━━━ MATERIALS PROVIDED ━━━

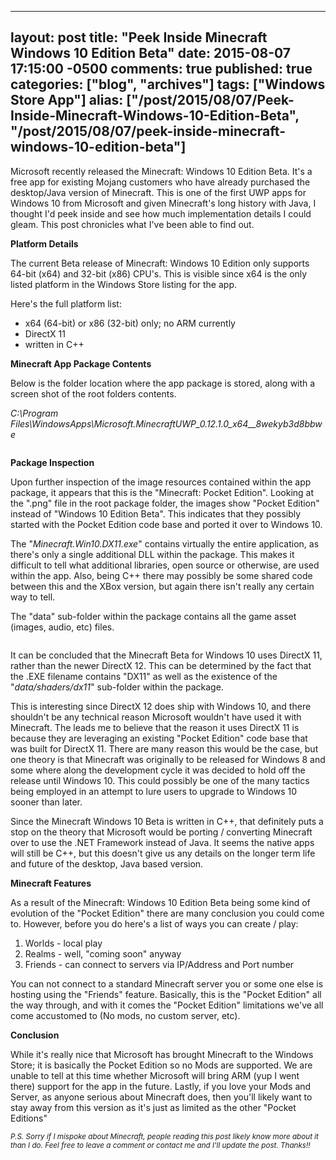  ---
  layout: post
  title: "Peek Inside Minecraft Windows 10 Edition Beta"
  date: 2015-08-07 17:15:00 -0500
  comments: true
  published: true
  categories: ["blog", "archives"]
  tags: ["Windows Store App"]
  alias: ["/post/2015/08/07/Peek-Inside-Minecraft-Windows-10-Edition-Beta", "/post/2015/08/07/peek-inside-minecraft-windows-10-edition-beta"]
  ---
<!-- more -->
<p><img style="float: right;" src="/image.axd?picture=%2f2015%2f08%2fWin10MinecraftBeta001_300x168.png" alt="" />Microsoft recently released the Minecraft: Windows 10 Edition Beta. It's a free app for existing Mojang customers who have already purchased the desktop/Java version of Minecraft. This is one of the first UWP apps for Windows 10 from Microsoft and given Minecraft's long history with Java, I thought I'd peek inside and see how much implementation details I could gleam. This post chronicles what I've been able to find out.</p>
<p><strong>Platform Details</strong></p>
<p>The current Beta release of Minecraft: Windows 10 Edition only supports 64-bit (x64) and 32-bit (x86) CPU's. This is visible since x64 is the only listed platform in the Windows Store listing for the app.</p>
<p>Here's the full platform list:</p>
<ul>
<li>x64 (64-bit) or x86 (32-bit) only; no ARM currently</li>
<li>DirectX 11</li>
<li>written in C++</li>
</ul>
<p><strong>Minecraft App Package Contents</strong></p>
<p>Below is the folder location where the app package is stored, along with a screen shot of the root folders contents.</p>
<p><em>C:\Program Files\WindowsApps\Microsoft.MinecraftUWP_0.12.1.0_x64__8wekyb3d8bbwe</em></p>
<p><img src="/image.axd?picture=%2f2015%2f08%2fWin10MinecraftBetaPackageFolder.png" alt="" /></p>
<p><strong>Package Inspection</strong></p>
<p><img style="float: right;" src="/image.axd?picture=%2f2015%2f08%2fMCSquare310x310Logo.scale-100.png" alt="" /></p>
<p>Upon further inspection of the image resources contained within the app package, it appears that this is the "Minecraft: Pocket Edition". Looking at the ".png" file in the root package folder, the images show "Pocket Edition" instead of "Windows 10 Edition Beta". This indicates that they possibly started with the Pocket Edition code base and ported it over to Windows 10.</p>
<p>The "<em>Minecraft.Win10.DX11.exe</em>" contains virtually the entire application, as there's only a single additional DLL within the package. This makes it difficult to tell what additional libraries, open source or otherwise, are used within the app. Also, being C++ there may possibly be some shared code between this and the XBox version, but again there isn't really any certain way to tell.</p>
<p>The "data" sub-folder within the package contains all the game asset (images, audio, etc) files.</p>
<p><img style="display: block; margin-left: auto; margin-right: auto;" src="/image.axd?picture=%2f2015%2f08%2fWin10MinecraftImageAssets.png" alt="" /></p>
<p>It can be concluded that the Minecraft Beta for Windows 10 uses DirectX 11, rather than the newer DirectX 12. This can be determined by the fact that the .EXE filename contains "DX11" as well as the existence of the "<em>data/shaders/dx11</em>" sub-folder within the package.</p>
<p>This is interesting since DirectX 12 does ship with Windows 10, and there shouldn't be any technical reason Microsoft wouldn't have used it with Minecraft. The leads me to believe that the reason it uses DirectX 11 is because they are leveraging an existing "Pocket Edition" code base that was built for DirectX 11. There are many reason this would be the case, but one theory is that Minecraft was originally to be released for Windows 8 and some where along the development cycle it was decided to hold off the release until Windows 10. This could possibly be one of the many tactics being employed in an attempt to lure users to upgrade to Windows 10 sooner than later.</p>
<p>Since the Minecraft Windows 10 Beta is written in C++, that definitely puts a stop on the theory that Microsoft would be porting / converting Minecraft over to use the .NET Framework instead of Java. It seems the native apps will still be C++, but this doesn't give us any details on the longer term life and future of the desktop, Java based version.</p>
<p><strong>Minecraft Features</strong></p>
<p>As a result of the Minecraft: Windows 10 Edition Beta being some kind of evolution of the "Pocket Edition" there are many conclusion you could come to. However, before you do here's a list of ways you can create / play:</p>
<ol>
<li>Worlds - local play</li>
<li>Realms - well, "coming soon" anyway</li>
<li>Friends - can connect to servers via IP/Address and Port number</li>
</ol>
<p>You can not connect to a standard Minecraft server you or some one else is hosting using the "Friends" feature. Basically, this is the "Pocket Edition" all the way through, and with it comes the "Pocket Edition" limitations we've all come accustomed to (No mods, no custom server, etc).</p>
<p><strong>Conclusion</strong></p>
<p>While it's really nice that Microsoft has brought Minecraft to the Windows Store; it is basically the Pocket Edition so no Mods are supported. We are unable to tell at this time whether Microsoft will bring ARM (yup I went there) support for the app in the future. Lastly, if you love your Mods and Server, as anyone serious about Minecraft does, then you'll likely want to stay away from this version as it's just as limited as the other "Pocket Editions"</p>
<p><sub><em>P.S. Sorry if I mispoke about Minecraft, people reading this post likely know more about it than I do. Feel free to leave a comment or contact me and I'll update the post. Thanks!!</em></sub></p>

━━━

▶ **REQUIRED ACTION**
Exact copies of the entries above are needed, with every picture removed.

▶ **TASK SOLUTION**
  ---
  layout: post
  title: "Peek Inside Minecraft Windows 10 Edition Beta"
  date: 2015-08-07 17:15:00 -0500
  comments: true
  published: true
  categories: ["blog", "archives"]
  tags: ["Windows Store App"]
  alias: ["/post/2015/08/07/Peek-Inside-Minecraft-Windows-10-Edition-Beta", "/post/2015/08/07/peek-inside-minecraft-windows-10-edition-beta"]
  ---
<!-- more -->
<p><img style="float: right;" src="/image.axd?picture=%2f2015%2f08%2fWin10MinecraftBeta001_300x168.png" alt="" />Microsoft recently released the Minecraft: Windows 10 Edition Beta. It's a free app for existing Mojang customers who have already purchased the desktop/Java version of Minecraft. This is one of the first UWP apps for Windows 10 from Microsoft and given Minecraft's long history with Java, I thought I'd peek inside and see how much implementation details I could gleam. This post chronicles what I've been able to find out.</p>
<p><strong>Platform Details</strong></p>
<p>The current Beta release of Minecraft: Windows 10 Edition only supports 64-bit (x64) and 32-bit (x86) CPU's. This is visible since x64 is the only listed platform in the Windows Store listing for the app.</p>
<p>Here's the full platform list:</p>
<ul>
<li>x64 (64-bit) or x86 (32-bit) only; no ARM currently</li>
<li>DirectX 11</li>
<li>written in C++</li>
</ul>
<p><strong>Minecraft App Package Contents</strong></p>
<p>Below is the folder location where the app package is stored, along with a screen shot of the root folders contents.</p>
<p><em>C:\Program Files\WindowsApps\Microsoft.MinecraftUWP_0.12.1.0_x64__8wekyb3d8bbwe</em></p>
<p><img src="/image.axd?picture=%2f2015%2f08%2fWin10MinecraftBetaPackageFolder.png" alt="" /></p>
<p><strong>Package Inspection</strong></p>
<p><img style="float: right;" src="/image.axd?picture=%2f2015%2f08%2fMCSquare310x310Logo.scale-100.png" alt="" /></p>
<p>Upon further inspection of the image resources contained within the app package, it appears that this is the "Minecraft: Pocket Edition". Looking at the ".png" file in the root package folder, the images show "Pocket Edition" instead of "Windows 10 Edition Beta". This indicates that they possibly started with the Pocket Edition code base and ported it over to Windows 10.</p>
<p>The "<em>Minecraft.Win10.DX11.exe</em>" contains virtually the entire application, as there's only a single additional DLL within the package. This makes it difficult to tell what additional libraries, open source or otherwise, are used within the app. Also, being C++ there may possibly be some shared code between this and the XBox version, but again there isn't really any certain way to tell.</p>
<p>The "data" sub-folder within the package contains all the game asset (images, audio, etc) files.</p>
<p><img style="display: block; margin-left: auto; margin-right: auto;" src="/image.axd?picture=%2f2015%2f08%2fWin10MinecraftImageAssets.png" alt="" /></p>
<p>It can be concluded that the Minecraft Beta for Windows 10 uses DirectX 11, rather than the newer DirectX 12. This can be determined by the fact that the .EXE filename contains "DX11" as well as the existence of the "<em>data/shaders/dx11</em>" sub-folder within the package.</p>
<p>This is interesting since DirectX 12 does ship with Windows 10, and there shouldn't be any technical reason Microsoft wouldn't have used it with Minecraft. The leads me to believe that the reason it uses DirectX 11 is because they are leveraging an existing "Pocket Edition" code base that was built for DirectX 11. There are many reason this would be the case, but one theory is that Minecraft was originally to be released for Windows 8 and some where along the development cycle it was decided to hold off the release until Windows 10. This could possibly be one of the many tactics being employed in an attempt to lure users to upgrade to Windows 10 sooner than later.</p>
<p>Since the Minecraft Windows 10 Beta is written in C++, that definitely puts a stop on the theory that Microsoft would be porting / converting Minecraft over to use the .NET Framework instead of Java. It seems the native apps will still be C++, but this doesn't give us any details on the longer term life and future of the desktop, Java based version.</p>
<p><strong>Minecraft Features</strong></p>
<p>As a result of the Minecraft: Windows 10 Edition Beta being some kind of evolution of the "Pocket Edition" there are many conclusion you could come to. However, before you do here's a list of ways you can create / play:</p>
<ol>
<li>Worlds - local play</li>
<li>Realms - well, "coming soon" anyway</li>
<li>Friends - can connect to servers via IP/Address and Port number</li>
</ol>
<p>You can not connect to a standard Minecraft server you or some one else is hosting using the "Friends" feature. Basically, this is the "Pocket Edition" all the way through, and with it comes the "Pocket Edition" limitations we've all come accustomed to (No mods, no custom server, etc).</p>
<p><strong>Conclusion</strong></p>
<p>While it's really nice that Microsoft has brought Minecraft to the Windows Store; it is basically the Pocket Edition so no Mods are supported. We are unable to tell at this time whether Microsoft will bring ARM (yup I went there) support for the app in the future. Lastly, if you love your Mods and Server, as anyone serious about Minecraft does, then you'll likely want to stay away from this version as it's just as limited as the other "Pocket Editions"</p>
<p><sub><em>P.S. Sorry if I mispoke about Minecraft, people reading this post likely know more about it than I do. Feel free to leave a comment or contact me and I'll update the post. Thanks!!</em></sub></p>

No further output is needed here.